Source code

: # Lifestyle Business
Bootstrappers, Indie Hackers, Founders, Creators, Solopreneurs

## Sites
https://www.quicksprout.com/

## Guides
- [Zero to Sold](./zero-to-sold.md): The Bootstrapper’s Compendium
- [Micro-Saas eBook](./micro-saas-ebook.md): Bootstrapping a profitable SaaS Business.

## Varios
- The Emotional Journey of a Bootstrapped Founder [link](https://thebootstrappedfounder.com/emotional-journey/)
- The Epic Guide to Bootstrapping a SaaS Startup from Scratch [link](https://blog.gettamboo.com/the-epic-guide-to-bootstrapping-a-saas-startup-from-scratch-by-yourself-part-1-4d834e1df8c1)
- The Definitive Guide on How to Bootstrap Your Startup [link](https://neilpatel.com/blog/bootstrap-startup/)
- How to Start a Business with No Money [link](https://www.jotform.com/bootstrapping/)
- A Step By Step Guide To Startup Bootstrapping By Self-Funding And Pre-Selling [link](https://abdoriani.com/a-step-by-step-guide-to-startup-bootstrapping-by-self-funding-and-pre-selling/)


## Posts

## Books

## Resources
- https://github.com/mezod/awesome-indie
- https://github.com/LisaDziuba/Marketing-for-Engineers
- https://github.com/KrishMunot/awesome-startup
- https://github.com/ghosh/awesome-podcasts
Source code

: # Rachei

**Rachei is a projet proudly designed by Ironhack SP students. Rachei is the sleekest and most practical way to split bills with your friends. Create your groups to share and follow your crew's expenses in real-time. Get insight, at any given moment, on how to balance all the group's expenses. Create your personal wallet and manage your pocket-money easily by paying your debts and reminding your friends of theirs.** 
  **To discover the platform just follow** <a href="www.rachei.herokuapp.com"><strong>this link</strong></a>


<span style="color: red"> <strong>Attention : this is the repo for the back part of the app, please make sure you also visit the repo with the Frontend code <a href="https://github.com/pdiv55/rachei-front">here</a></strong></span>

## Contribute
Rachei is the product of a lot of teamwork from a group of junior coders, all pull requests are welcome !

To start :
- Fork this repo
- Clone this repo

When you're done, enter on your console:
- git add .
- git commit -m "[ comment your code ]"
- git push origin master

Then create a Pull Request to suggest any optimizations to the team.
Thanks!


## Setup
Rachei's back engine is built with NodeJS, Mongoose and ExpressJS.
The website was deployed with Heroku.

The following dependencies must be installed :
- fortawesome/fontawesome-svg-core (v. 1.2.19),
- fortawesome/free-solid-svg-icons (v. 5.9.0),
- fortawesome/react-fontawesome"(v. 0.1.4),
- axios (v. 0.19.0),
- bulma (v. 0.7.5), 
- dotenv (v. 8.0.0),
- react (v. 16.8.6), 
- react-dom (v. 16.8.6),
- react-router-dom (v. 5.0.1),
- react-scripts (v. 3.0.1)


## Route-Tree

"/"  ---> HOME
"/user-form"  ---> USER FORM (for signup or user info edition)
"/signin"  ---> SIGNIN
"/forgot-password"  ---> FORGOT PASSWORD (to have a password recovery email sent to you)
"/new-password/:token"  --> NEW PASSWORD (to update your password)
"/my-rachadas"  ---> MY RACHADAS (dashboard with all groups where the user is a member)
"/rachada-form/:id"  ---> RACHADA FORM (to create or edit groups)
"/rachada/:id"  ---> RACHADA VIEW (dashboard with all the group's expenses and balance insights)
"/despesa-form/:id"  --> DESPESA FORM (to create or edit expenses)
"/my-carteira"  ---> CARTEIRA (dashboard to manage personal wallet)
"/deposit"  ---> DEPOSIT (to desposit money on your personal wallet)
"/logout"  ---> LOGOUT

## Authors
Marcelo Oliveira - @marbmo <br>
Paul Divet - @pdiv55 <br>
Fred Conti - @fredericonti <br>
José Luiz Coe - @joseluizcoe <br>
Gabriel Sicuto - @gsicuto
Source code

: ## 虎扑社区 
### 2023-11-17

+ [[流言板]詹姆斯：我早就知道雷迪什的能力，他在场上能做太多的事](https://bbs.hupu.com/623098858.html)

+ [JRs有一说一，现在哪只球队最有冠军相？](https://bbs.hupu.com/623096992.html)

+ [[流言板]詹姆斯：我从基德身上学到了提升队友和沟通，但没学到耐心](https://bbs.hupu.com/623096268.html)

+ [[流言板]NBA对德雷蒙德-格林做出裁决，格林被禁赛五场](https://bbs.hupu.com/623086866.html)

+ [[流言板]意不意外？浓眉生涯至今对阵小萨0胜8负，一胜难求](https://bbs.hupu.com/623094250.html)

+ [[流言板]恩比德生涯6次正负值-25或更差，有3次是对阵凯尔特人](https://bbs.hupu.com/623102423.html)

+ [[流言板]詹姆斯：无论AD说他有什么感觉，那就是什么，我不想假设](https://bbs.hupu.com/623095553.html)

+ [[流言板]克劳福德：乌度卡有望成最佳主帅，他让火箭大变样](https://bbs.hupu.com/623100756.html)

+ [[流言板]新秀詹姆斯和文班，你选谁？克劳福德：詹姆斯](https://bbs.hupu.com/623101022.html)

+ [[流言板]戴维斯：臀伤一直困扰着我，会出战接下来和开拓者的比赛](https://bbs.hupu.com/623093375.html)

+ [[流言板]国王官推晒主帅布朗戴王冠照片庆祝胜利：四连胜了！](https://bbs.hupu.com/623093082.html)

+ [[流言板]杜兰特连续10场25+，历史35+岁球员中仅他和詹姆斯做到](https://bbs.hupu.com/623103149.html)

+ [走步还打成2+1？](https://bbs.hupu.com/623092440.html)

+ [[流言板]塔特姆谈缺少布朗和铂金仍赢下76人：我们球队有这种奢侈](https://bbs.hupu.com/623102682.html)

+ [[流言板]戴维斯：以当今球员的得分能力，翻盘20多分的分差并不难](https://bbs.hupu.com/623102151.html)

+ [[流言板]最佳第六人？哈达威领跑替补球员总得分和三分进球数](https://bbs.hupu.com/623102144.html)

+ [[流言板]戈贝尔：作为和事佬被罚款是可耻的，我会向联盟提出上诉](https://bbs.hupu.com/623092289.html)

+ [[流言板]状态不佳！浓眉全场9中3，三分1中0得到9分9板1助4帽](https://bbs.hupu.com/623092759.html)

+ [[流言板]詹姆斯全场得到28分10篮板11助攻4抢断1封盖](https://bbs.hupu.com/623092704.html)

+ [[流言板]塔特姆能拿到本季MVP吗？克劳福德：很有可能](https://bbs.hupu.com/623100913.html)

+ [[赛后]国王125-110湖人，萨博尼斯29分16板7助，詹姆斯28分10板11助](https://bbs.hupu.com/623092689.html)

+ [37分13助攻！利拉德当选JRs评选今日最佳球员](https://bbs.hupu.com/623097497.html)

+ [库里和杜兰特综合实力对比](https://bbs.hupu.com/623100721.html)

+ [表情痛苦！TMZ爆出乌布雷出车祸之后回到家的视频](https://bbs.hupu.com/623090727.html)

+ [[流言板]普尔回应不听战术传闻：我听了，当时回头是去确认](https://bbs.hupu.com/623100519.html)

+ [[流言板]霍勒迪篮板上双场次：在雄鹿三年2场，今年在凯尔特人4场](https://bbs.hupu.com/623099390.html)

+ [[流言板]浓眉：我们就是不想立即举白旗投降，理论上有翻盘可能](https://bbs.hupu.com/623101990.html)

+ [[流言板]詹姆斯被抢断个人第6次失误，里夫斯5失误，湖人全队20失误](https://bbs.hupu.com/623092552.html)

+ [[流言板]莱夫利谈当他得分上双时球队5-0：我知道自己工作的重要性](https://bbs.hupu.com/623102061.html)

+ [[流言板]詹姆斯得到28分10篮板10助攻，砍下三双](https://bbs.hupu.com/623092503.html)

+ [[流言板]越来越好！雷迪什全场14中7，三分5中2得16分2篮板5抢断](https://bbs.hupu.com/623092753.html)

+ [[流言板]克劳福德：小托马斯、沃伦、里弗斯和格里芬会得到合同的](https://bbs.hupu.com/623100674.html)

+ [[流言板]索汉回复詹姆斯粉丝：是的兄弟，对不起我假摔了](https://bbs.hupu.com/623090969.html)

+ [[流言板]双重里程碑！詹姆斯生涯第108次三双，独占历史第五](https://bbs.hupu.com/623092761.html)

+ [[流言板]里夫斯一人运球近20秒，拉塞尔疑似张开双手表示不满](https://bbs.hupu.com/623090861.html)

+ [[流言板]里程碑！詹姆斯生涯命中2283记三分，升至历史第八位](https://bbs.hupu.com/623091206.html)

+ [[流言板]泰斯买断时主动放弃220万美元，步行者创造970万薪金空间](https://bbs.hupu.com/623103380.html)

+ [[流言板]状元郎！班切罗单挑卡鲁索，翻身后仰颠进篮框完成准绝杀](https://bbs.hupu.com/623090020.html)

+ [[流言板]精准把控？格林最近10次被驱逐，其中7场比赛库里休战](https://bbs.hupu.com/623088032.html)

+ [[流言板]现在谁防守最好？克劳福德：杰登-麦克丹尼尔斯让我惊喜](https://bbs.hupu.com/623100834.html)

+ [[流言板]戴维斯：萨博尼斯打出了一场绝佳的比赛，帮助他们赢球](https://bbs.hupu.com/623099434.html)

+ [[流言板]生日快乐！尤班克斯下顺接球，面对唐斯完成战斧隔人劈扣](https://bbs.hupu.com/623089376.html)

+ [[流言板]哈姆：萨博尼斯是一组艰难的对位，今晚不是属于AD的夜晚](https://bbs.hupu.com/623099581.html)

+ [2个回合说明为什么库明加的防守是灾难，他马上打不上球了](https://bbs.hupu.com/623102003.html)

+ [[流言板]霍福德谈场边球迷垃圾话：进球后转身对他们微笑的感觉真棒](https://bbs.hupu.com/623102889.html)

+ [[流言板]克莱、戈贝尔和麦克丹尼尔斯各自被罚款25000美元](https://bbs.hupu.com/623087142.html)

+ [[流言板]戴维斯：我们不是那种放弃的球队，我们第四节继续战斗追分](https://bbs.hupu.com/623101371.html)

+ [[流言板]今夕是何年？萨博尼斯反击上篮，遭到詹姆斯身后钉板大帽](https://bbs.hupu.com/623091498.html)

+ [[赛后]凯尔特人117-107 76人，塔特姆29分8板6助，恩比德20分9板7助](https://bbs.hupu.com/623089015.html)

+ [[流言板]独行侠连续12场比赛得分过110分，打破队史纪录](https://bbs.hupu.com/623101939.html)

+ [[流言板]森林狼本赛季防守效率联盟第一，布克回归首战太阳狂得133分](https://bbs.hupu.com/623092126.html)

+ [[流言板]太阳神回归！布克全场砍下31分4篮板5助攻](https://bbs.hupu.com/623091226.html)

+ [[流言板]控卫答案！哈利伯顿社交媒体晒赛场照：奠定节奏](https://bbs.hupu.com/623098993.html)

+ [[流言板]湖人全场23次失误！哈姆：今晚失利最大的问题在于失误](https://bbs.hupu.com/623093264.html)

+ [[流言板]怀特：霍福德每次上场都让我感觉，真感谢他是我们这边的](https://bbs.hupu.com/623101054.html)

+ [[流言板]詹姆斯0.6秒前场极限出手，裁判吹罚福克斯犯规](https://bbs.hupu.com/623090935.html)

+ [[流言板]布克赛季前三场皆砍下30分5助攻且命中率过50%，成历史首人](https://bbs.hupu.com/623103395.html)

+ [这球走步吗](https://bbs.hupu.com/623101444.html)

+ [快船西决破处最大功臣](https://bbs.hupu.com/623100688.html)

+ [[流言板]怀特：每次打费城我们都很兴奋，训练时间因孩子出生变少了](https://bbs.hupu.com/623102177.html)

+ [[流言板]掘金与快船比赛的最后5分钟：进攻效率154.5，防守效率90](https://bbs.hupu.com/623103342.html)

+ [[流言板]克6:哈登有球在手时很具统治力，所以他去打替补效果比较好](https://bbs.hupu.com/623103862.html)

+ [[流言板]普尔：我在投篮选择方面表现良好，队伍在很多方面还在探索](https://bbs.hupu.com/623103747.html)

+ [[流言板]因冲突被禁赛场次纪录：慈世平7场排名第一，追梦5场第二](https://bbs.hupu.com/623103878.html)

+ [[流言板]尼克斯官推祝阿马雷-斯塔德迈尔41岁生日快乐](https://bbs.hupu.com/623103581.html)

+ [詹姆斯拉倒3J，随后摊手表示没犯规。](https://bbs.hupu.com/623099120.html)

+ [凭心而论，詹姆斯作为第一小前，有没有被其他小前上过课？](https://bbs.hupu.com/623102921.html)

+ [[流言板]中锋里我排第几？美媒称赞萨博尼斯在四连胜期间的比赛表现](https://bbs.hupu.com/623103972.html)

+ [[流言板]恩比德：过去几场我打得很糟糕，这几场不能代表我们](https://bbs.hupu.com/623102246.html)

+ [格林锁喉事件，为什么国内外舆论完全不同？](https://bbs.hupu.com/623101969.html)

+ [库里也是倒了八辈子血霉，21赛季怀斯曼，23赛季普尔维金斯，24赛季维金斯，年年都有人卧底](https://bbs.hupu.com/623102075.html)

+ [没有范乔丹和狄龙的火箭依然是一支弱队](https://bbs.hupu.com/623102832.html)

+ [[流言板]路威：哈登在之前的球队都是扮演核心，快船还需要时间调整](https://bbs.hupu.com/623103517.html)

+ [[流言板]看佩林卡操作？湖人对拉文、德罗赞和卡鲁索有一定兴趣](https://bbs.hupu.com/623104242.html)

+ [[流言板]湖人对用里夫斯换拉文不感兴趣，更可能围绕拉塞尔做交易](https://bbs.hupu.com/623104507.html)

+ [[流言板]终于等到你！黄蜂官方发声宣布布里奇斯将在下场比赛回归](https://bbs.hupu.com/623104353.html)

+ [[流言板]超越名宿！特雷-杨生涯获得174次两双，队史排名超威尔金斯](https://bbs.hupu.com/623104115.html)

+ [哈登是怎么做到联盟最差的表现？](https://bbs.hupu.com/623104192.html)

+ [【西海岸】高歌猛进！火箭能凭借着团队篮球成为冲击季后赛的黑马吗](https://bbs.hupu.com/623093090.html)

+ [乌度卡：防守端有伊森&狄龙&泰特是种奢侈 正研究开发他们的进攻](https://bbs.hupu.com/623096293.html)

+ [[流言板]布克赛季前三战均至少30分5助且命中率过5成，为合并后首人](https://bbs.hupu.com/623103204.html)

---

_Task directions_. Extract every line containing the string "fontawesome" from the material.

_Result for this task_.
- fortawesome/fontawesome-svg-core (v. 1.2.19),
- fortawesome/react-fontawesome"(v. 0.1.4),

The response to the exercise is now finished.